Problem to solve – Report, as a number alone, how many lines below contain the string "caption".

Dataset content –
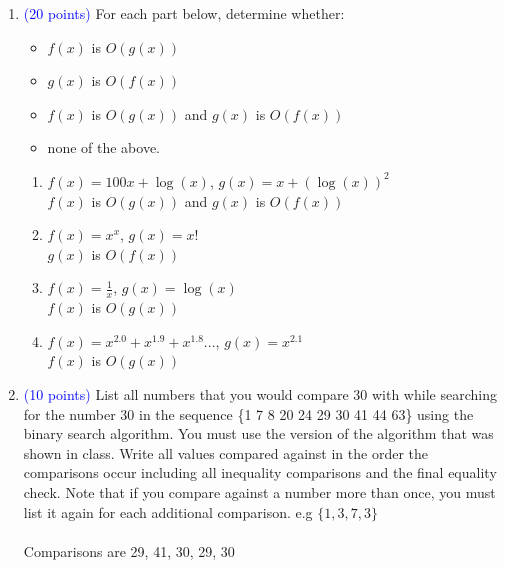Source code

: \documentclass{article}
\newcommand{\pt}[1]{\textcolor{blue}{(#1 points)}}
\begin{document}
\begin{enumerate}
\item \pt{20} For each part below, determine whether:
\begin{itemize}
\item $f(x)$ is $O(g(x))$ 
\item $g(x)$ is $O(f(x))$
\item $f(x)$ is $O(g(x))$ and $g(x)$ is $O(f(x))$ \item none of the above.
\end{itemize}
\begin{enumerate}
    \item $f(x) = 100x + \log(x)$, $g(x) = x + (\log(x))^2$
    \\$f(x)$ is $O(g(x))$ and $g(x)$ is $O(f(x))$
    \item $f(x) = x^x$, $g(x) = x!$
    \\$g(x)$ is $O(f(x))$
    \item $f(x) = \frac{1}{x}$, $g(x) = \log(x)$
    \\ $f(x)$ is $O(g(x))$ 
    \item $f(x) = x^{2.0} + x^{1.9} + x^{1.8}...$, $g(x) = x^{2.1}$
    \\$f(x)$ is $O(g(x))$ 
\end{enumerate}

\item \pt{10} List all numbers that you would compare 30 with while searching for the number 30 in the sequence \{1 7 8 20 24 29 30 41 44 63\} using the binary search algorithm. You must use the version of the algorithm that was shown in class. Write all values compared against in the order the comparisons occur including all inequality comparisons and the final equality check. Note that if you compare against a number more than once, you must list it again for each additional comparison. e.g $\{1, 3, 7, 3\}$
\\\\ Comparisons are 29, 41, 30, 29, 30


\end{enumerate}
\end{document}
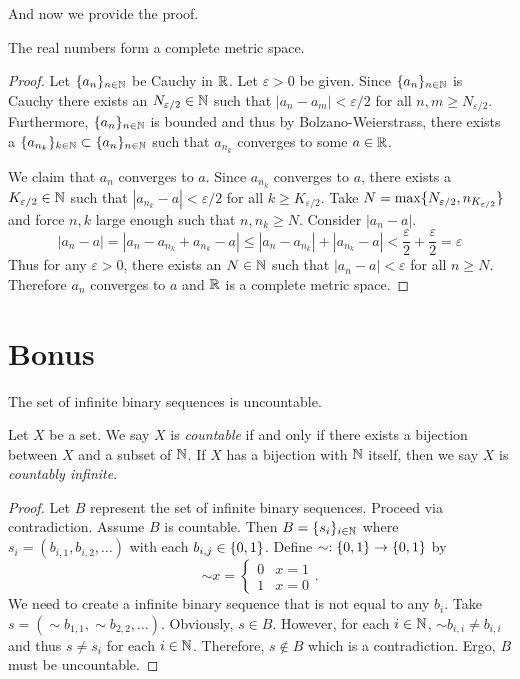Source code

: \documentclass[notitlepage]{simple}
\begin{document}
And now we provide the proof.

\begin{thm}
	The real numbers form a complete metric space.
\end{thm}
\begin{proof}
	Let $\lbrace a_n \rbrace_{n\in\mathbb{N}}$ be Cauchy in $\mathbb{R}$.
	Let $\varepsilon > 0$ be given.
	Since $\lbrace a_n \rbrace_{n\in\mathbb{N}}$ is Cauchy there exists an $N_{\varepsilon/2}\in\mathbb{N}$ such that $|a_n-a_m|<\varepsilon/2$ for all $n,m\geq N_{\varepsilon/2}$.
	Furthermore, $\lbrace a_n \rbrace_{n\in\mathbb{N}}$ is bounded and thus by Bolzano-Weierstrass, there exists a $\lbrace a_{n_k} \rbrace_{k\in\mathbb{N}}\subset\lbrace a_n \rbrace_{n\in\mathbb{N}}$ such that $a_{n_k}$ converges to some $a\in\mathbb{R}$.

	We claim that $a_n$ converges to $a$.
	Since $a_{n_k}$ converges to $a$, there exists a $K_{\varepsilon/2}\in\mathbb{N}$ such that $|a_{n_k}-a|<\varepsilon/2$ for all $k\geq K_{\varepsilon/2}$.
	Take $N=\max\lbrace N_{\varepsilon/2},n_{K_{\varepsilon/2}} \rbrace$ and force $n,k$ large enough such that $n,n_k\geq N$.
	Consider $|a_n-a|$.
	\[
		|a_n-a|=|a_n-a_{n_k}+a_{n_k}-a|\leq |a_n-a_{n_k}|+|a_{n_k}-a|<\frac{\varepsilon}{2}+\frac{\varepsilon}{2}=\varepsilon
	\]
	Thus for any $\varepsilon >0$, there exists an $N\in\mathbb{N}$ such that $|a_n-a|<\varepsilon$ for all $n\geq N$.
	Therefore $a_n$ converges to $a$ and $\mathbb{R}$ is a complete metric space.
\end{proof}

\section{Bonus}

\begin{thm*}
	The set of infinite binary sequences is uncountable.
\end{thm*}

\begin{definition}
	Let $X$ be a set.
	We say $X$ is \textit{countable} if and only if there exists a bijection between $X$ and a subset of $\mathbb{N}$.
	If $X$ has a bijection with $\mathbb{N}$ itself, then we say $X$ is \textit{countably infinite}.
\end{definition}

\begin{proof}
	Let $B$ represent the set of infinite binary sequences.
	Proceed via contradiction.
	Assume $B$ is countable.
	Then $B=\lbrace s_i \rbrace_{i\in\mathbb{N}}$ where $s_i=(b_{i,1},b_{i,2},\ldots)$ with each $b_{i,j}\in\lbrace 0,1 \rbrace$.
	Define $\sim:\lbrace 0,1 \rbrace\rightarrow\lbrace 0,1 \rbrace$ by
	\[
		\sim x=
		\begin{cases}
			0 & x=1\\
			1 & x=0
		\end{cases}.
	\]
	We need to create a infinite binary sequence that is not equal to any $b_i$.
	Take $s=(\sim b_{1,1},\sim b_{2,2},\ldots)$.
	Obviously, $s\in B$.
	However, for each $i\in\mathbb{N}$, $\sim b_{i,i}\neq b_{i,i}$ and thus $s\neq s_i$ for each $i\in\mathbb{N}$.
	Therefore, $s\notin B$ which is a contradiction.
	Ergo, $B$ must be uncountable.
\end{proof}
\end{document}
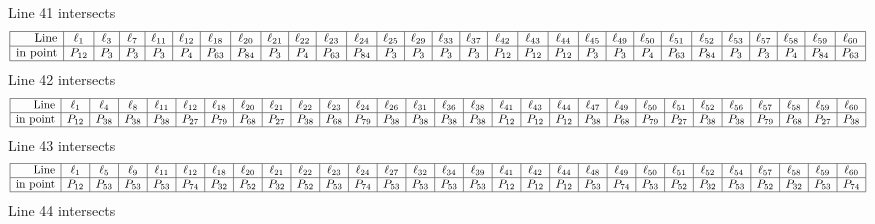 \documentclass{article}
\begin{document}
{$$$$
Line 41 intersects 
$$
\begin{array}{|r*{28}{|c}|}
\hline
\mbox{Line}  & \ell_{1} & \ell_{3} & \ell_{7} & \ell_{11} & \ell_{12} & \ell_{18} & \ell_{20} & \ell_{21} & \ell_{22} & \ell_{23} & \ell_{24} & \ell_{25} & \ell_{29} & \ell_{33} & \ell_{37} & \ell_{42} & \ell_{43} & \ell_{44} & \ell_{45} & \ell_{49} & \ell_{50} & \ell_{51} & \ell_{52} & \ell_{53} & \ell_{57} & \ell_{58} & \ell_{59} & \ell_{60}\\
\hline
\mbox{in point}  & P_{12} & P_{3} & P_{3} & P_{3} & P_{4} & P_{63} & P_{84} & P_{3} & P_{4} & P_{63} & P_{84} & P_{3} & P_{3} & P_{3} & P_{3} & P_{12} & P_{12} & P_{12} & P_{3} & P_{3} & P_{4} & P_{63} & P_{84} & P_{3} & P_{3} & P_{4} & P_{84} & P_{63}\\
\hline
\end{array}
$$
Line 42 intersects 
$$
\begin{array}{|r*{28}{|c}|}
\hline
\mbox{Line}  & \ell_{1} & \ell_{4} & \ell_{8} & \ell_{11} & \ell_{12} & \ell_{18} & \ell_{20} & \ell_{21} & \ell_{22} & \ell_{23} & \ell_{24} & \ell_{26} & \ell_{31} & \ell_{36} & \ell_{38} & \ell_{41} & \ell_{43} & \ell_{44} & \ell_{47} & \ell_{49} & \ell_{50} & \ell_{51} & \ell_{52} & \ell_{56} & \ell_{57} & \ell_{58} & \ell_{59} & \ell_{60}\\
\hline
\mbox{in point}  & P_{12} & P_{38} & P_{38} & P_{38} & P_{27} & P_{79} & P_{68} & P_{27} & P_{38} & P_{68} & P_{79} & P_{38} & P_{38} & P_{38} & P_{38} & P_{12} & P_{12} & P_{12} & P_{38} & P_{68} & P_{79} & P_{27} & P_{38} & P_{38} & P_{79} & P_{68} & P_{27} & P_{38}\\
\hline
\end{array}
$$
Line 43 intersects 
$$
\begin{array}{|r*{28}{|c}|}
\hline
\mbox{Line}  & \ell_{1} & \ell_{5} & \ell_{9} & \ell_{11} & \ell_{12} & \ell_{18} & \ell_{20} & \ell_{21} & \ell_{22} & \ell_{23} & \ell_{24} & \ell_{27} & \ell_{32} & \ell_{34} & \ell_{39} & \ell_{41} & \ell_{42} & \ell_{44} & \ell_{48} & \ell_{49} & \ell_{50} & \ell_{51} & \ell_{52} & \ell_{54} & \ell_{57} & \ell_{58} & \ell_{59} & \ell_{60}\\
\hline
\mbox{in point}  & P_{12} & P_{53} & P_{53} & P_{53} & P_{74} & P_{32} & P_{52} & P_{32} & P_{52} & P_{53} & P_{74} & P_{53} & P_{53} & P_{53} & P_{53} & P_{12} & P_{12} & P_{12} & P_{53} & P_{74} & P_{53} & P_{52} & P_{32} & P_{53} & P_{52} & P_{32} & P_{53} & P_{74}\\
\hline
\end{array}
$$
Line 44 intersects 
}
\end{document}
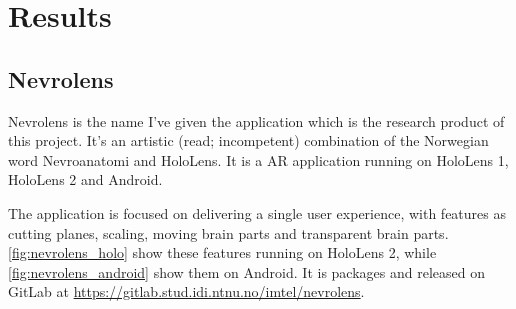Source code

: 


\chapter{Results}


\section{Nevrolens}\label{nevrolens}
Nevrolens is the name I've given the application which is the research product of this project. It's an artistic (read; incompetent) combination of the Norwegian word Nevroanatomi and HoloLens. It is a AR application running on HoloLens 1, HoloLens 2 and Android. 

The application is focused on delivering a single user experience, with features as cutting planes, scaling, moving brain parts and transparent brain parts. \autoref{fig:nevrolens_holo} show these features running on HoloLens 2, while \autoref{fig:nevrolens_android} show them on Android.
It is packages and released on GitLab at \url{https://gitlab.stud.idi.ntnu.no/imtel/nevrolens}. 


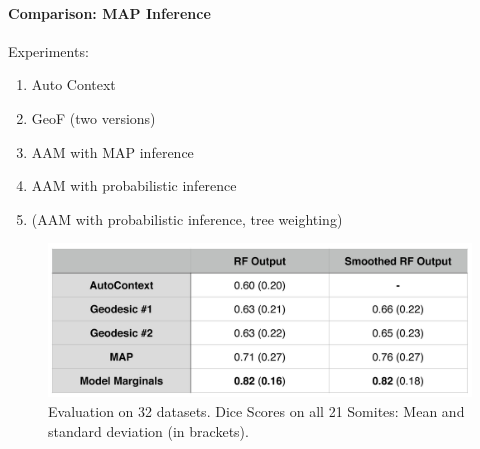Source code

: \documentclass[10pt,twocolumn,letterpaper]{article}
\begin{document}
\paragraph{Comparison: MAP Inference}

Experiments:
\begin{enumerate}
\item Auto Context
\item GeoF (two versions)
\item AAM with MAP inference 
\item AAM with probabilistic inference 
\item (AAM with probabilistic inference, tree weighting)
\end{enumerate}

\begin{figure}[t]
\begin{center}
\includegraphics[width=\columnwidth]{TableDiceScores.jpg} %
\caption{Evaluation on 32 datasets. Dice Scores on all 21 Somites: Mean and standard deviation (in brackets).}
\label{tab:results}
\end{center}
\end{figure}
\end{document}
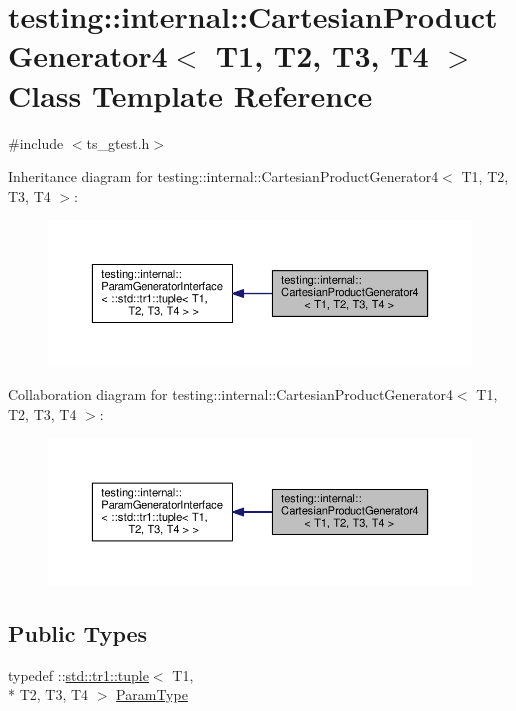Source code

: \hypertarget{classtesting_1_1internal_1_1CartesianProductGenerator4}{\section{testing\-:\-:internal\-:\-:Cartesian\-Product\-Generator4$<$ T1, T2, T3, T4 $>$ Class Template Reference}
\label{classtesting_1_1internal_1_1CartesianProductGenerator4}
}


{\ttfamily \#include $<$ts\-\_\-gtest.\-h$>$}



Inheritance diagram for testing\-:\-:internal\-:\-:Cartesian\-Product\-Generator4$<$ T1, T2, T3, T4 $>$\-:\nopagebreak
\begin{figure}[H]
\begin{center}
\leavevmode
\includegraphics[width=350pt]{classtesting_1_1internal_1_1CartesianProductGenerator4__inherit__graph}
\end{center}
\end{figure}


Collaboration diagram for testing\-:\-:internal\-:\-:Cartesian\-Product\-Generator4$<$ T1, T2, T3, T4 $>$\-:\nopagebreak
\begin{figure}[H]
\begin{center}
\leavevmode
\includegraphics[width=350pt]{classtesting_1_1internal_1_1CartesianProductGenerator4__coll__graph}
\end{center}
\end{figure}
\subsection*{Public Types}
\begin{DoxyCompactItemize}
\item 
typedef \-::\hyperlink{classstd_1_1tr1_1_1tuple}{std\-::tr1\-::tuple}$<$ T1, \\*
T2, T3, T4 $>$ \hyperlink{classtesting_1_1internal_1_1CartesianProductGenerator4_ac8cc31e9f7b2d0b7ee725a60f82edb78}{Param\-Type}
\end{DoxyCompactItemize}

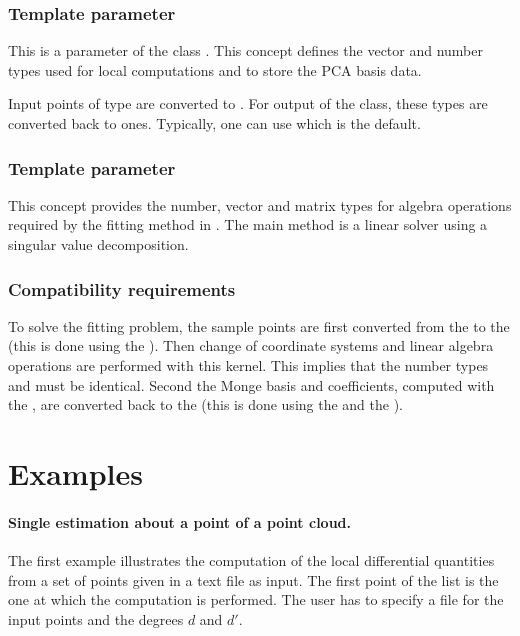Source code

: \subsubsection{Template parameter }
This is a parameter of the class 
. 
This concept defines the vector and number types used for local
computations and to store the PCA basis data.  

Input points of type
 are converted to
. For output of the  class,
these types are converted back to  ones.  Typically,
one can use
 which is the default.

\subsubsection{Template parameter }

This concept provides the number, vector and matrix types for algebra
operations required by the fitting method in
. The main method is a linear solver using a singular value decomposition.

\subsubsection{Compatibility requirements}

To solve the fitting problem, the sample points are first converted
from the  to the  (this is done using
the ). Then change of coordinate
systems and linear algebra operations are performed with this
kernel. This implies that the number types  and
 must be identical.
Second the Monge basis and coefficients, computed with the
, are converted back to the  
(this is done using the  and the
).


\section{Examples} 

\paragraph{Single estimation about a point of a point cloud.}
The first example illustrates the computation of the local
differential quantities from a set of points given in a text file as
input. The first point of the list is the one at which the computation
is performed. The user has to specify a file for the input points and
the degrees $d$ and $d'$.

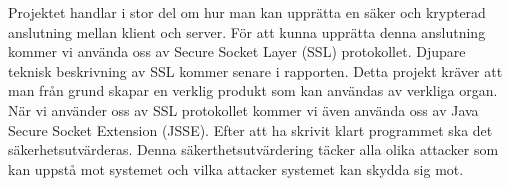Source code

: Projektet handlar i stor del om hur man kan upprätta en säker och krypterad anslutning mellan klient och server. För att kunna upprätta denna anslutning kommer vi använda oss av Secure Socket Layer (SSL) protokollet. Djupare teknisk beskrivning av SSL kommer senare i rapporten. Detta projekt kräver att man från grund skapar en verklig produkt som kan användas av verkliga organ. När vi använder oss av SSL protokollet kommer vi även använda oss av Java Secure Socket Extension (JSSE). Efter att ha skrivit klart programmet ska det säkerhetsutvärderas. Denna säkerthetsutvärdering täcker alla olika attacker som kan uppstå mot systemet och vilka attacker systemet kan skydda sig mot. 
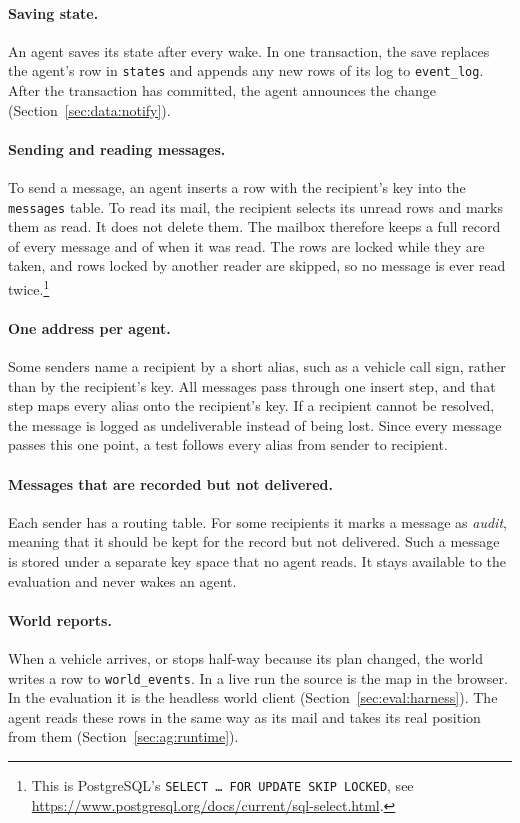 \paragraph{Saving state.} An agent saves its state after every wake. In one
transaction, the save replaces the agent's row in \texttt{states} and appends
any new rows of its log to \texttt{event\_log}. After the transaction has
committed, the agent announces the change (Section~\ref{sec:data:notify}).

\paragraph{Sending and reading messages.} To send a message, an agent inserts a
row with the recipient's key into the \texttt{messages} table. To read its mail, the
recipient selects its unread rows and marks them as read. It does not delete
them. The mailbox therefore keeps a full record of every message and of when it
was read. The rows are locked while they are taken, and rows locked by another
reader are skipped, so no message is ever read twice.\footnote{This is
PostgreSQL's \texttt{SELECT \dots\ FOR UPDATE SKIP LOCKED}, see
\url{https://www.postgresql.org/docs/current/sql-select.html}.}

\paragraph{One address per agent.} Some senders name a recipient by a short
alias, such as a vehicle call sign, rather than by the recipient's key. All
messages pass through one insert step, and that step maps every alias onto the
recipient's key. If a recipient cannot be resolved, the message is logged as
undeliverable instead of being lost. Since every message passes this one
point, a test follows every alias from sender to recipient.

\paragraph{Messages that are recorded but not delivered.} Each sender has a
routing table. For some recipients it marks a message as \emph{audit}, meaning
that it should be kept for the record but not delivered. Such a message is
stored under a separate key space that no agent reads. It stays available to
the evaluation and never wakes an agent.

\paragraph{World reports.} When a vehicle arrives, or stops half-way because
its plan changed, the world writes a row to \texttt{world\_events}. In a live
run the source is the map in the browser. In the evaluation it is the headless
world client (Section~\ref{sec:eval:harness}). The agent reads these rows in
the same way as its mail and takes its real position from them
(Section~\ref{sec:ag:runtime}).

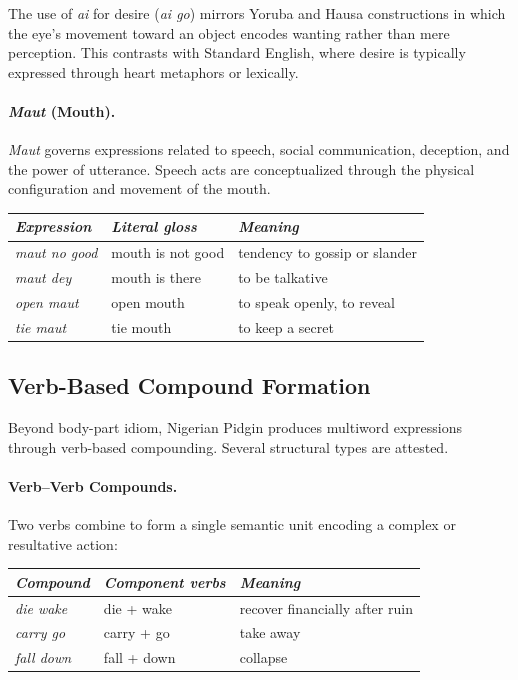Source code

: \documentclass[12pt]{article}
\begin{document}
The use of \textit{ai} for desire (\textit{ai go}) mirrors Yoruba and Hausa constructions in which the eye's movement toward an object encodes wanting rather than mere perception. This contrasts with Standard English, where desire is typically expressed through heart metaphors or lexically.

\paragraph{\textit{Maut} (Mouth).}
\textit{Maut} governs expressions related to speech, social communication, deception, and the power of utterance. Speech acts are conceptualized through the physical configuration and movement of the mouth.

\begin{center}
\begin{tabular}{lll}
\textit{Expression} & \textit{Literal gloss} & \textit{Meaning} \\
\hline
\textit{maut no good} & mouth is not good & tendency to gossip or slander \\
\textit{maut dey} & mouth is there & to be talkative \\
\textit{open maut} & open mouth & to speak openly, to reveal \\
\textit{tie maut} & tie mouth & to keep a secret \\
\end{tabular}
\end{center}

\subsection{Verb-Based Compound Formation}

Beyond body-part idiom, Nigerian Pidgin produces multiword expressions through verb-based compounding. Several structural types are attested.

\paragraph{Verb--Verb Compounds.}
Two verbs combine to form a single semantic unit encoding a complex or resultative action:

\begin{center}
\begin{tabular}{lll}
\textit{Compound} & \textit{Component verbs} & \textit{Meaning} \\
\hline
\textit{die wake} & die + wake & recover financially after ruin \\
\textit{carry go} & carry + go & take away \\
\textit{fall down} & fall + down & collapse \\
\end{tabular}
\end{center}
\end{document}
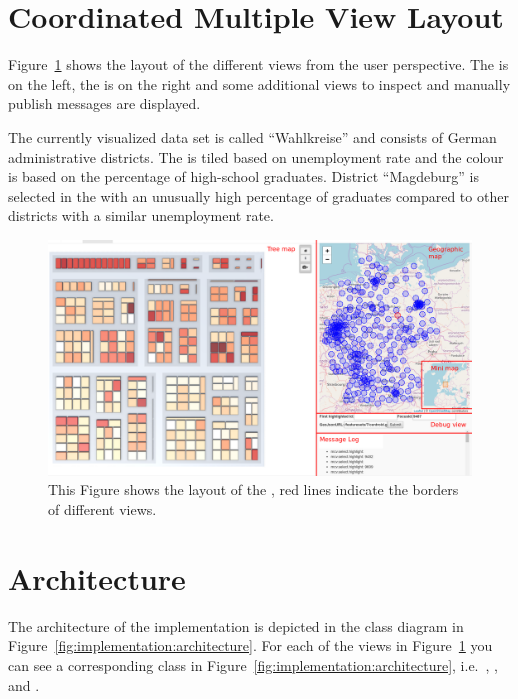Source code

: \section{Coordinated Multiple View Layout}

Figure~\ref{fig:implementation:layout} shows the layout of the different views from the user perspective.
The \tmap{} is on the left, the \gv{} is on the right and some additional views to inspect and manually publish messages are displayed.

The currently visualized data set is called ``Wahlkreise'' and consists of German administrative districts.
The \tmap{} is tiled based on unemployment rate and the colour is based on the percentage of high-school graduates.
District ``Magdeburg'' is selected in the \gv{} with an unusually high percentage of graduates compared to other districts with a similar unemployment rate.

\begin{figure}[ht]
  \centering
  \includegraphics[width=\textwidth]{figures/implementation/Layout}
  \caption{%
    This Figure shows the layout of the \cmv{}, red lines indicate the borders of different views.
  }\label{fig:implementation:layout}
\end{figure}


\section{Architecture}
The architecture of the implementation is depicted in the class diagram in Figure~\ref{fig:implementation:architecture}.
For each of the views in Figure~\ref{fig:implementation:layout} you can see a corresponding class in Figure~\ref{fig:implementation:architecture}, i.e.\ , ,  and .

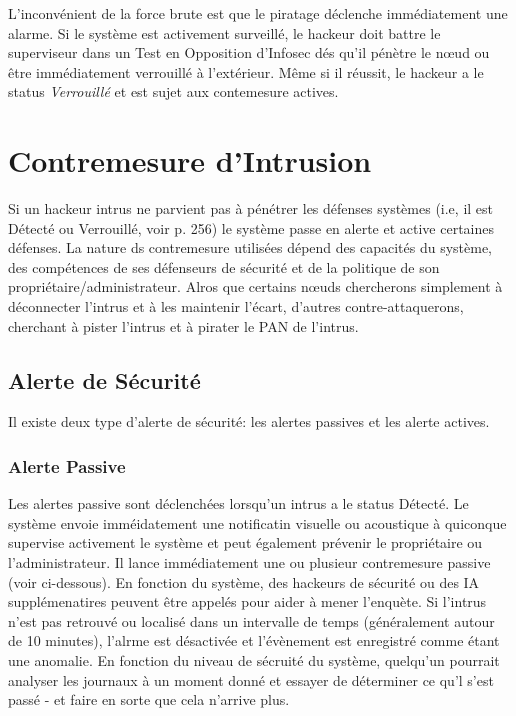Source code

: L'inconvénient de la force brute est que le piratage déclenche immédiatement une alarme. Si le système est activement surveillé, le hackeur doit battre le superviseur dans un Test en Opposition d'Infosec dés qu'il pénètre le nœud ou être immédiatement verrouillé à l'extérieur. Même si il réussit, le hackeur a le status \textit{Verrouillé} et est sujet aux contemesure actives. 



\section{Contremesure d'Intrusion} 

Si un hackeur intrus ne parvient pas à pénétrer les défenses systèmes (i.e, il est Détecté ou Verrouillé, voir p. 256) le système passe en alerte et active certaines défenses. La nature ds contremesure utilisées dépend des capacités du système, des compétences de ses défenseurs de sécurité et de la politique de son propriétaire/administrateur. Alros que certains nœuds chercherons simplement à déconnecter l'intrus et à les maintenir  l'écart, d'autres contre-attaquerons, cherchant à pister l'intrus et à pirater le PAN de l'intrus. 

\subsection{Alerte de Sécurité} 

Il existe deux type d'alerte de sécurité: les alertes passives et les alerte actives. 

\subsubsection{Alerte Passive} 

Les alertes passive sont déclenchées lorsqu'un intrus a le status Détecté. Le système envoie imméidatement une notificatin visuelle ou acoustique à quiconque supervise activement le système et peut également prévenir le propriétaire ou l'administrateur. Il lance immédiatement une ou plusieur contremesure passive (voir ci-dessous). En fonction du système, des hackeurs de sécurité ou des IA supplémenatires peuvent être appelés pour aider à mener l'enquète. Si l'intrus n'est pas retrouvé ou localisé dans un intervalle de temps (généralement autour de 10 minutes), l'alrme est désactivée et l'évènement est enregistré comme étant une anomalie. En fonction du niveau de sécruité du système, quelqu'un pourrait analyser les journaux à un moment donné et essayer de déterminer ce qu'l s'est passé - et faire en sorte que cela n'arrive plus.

Finished task – 2